Two Toledo, Ohio tax service store managers have been indicted on federal fraud charges related to tax returns they prepared in 2011. The tax and loan scheme cost the government more than $250,000 according to an 82-count federal indictment in the U.S. District Court for the Northern District of Ohio.
Adonay "Eddie" Mehreteab, 27, of Fort Wayne, Ind., and Miranda Parr, 32, of Heath, Ohio, are charged with conspiracy, wire fraud and making false, fictitious or fraudulent claims to the Internal Revenue Service. Parr also faces a charge of aggravated identity theft. Mehreteab and Parr were released and ordered to appear in court early next month.
The Department of Justice says the two filed at least 114 false or fraudulent tax returns for 2011, resulting in a total return of $700,974 and a loss to the government of $265,510.
Mehreteab owned and operated two Instant Tax Service franchise offices, which he managed along with Parr. Instant Tax Services offered $1,000 holiday loans to potential clients at the end of 2011, and those who applied with Mehreteab were told that the loans were a partial advance on their estimated tax returns for that year.
Mehreteab and Parr preyed upon clients who were often not financially experienced, according to Steven Dettelbach, U.S. Attorney for the Northern District of Ohio.

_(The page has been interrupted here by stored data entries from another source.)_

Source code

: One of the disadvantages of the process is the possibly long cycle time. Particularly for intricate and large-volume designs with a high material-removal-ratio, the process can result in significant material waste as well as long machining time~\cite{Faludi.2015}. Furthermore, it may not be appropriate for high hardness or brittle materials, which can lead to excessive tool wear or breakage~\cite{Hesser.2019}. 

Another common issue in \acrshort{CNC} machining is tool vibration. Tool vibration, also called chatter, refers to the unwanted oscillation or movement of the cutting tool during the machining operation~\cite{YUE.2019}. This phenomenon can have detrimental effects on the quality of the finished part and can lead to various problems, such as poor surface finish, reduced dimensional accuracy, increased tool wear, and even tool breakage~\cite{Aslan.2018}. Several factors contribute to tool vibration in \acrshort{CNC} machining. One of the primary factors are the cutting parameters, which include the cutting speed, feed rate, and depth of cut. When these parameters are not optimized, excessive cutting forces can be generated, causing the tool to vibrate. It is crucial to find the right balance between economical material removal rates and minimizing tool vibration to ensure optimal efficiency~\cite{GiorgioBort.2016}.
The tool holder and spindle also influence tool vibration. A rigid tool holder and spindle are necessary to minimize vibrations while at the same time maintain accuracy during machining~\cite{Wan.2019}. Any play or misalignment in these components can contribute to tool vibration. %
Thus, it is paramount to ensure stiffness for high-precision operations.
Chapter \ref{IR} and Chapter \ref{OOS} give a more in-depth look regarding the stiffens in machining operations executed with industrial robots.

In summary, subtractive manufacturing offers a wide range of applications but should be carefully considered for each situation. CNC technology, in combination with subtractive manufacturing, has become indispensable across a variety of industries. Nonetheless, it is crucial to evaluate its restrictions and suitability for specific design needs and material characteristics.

According to the indictment, the pair used information given to them by the clients to file 2011 individual tax returns on behalf of those individuals, in some cases without their knowledge. In some instances, they filed returns containing correct information when the clients were present, but later added false items to the returns, such as false wages, false credits or incorrect dependents, in an effort to increase the return amount. Again, this often occurred without the clients knowledge.
His offices also charged fees typically between $500 and $1,000 that were deducted from the clients refunds without disclosing the fees before filing the taxes, according to court documents.
In August 2012, the U.S. Attorneys office in Toledo sought to obtain $4.3 million seized by the IRS from a bank account Mehreteab used to receive refunds from fraudulently prepared tax returns. A civil case connected to the seizure is pending.